Kedua divisi itu sebelumnya berisi para “veteran” front Afrika Utara dan Papua Nugini. Selepas terlibat dalam Operasi Oboe di Pertempuran Tarakan (1 Mei-21 Juni 1945) dan Pertempuran Labuan (10-21 Juni 1945), Divisi ke-9 berangsur-angsur dipulangkan pada Oktober 1945, menyisakan Divisi ke-7 yang bertahan di Kalimantan hingga Maluku.
“Pada akhir perang (Pasifik), ada hampir 50 ribu tentara Australia di bumi Indonesia. Setelah Jepang menyerah, pasukan Australia (Divisi ke-7) diberi tanggung jawab menduduki seluruh Indonesia Bagian Timur dan Kalimantan,” tulis Anthony Reid dalam Australia dan Perjuangan Kemerdekaan Indonesia.
Baca juga: Goresan Tinta Seniman Australia Merekam Revolusi Kemerdekaan
Sebagai penerapan persetujuan di antara pihak internal Sekutu, lanjut Reid, Australia diharapkan membantu mengembalikan pemerintahan Hindia Belanda seperti sebelum Perang Pasifik (1941-1945). Sejumlah pejabat NICA mulai kembali dari Australia ke Indonesia.

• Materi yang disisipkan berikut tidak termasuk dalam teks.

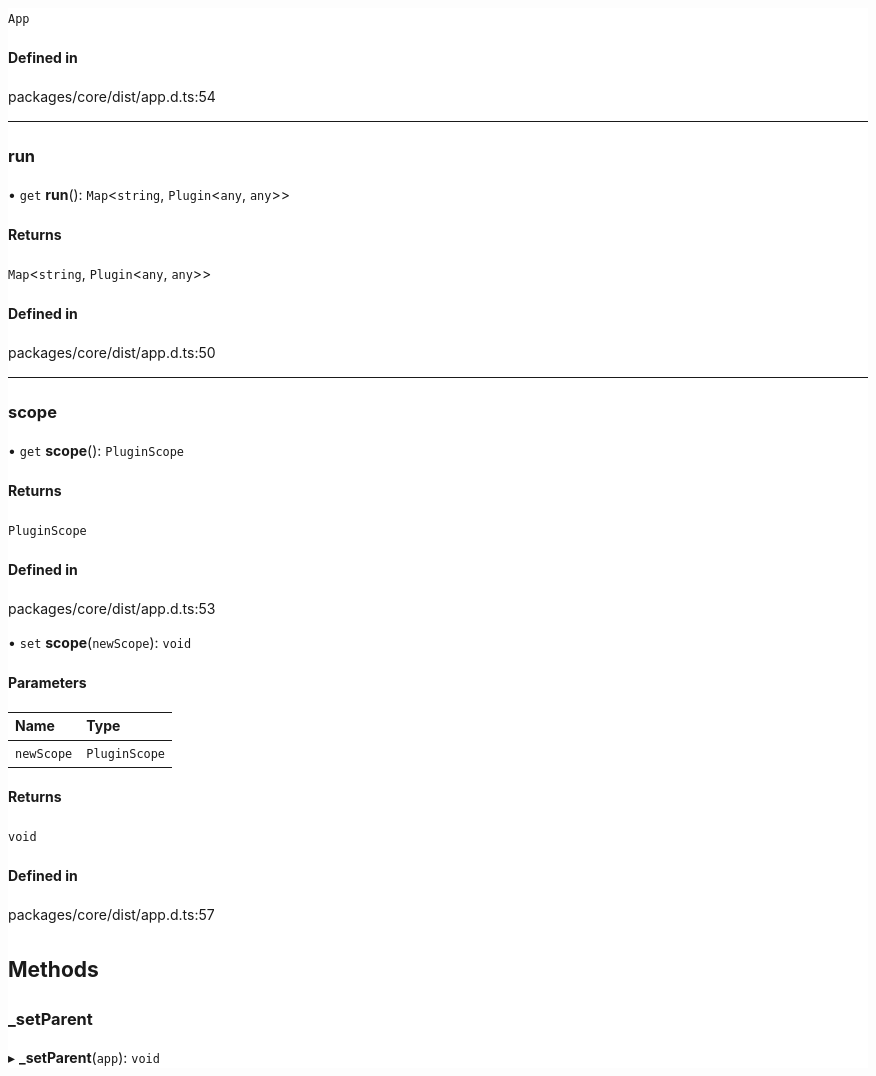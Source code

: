 `App`

#### Defined in

packages/core/dist/app.d.ts:54

___

### run

• `get` **run**(): `Map`<`string`, `Plugin`<`any`, `any`\>\>

#### Returns

`Map`<`string`, `Plugin`<`any`, `any`\>\>

#### Defined in

packages/core/dist/app.d.ts:50

___

### scope

• `get` **scope**(): `PluginScope`

#### Returns

`PluginScope`

#### Defined in

packages/core/dist/app.d.ts:53

• `set` **scope**(`newScope`): `void`

#### Parameters

| Name | Type |
| :------ | :------ |
| `newScope` | `PluginScope` |

#### Returns

`void`

#### Defined in

packages/core/dist/app.d.ts:57

## Methods

### \_setParent

▸ **_setParent**(`app`): `void`

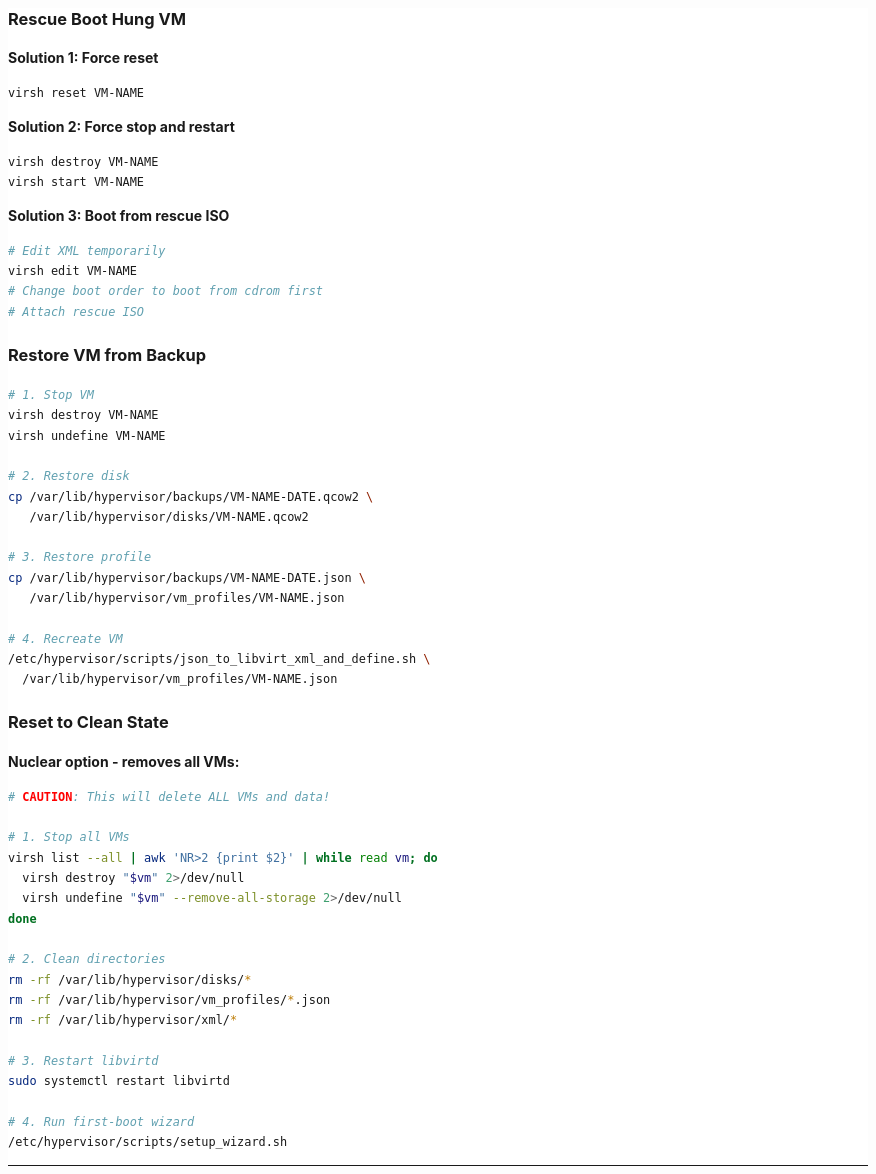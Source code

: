 ### Rescue Boot Hung VM

**Solution 1: Force reset**
```bash
virsh reset VM-NAME
```

**Solution 2: Force stop and restart**
```bash
virsh destroy VM-NAME
virsh start VM-NAME
```

**Solution 3: Boot from rescue ISO**
```bash
# Edit XML temporarily
virsh edit VM-NAME
# Change boot order to boot from cdrom first
# Attach rescue ISO
```

### Restore VM from Backup

```bash
# 1. Stop VM
virsh destroy VM-NAME
virsh undefine VM-NAME

# 2. Restore disk
cp /var/lib/hypervisor/backups/VM-NAME-DATE.qcow2 \
   /var/lib/hypervisor/disks/VM-NAME.qcow2

# 3. Restore profile
cp /var/lib/hypervisor/backups/VM-NAME-DATE.json \
   /var/lib/hypervisor/vm_profiles/VM-NAME.json

# 4. Recreate VM
/etc/hypervisor/scripts/json_to_libvirt_xml_and_define.sh \
  /var/lib/hypervisor/vm_profiles/VM-NAME.json
```

### Reset to Clean State

**Nuclear option - removes all VMs:**

```bash
# CAUTION: This will delete ALL VMs and data!

# 1. Stop all VMs
virsh list --all | awk 'NR>2 {print $2}' | while read vm; do
  virsh destroy "$vm" 2>/dev/null
  virsh undefine "$vm" --remove-all-storage 2>/dev/null
done

# 2. Clean directories
rm -rf /var/lib/hypervisor/disks/*
rm -rf /var/lib/hypervisor/vm_profiles/*.json
rm -rf /var/lib/hypervisor/xml/*

# 3. Restart libvirtd
sudo systemctl restart libvirtd

# 4. Run first-boot wizard
/etc/hypervisor/scripts/setup_wizard.sh
```

---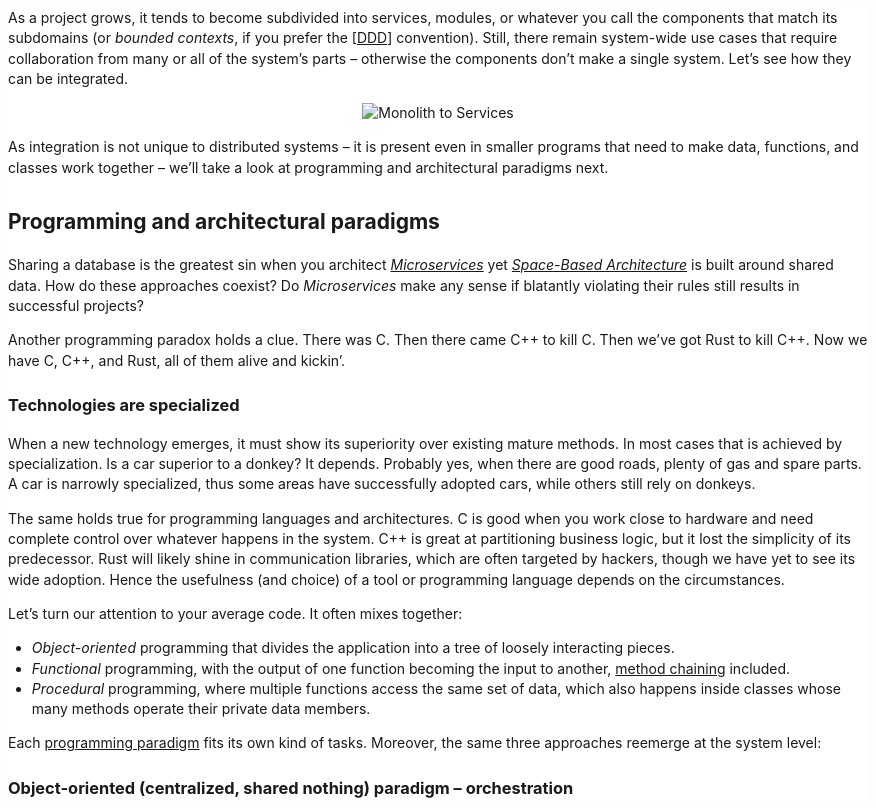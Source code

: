 As a project grows, it tends to become subdivided into services, modules, or whatever you call the components that match its subdomains \(or *bounded contexts*, if you prefer the \[[DDD](<Appendix B. Books referenced>)\] convention\)\. Still, there remain system\-wide use cases that require collaboration from many or all of the system’s parts – otherwise the components don’t make a single system\. Let’s see how they can be integrated\.

<p align="center">
<img src="img/Communication/Monolith to Services.png" alt="Monolith to Services" width=100%/>
</p>

As integration is not unique to distributed systems – it is present even in smaller programs that need to make data, functions, and classes work together – we’ll take a look at programming and architectural paradigms next\.

## Programming and architectural paradigms

Sharing a database is the greatest sin when you architect [*Microservices*](<Services#microservices>) yet [*Space\-Based Architecture*](<Mesh#space-based-architecture>) is built around shared data\. How do these approaches coexist? Do *Microservices* make any sense if blatantly violating their rules still results in successful projects?

Another programming paradox holds a clue\. There was C\. Then there came C\+\+ to kill C\. Then we’ve got Rust to kill C\+\+\. Now we have C, C\+\+, and Rust, all of them alive and kickin’\.

### Technologies are specialized

When a new technology emerges, it must show its superiority over existing mature methods\. In most cases that is achieved by specialization\. Is a car superior to a donkey? It depends\. Probably yes, when there are good roads, plenty of gas and spare parts\. A car is narrowly specialized, thus some areas have successfully adopted cars, while others still rely on donkeys\.

The same holds true for programming languages and architectures\. C is good when you work close to hardware and need complete control over whatever happens in the system\. C\+\+ is great at partitioning business logic, but it lost the simplicity of its predecessor\. Rust will likely shine in communication libraries, which are often targeted by hackers, though we have yet to see its wide adoption\. Hence the usefulness \(and choice\) of a tool or programming language depends on the circumstances\.

Let’s turn our attention to your average code\. It often mixes together:

- *Object\-oriented* programming that divides the application into a tree of loosely interacting pieces\.
- *Functional* programming, with the output of one function becoming the input to another, [method chaining](https://en.wikipedia.org/wiki/Method_chaining) included\.
- *Procedural* programming, where multiple functions access the same set of data, which also happens inside classes whose many methods operate their private data members\.


Each [programming paradigm](https://en.wikipedia.org/wiki/Programming_paradigm) fits its own kind of tasks\. Moreover, the same three approaches reemerge at the system level:

### Object\-oriented \(centralized, shared nothing\) paradigm – orchestration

“Para pejabat NICA mendampingi satu-satuan (Sekutu) ini. Di kebanyakan daerah, mereka diterima dengan baik oleh para penguasa setempat dan kalangan atas lainnya yang merasa lega bahwa kesengsaraan di bawah kekuasaan Jepang telah berakhir. Jadi kebanyakan tentara pendudukan Australia hampir tidak sadar akan adanya masalah kemerdekaan (Proklamasi 17 Agustus 1945) bagi Indonesia,” tambahnya.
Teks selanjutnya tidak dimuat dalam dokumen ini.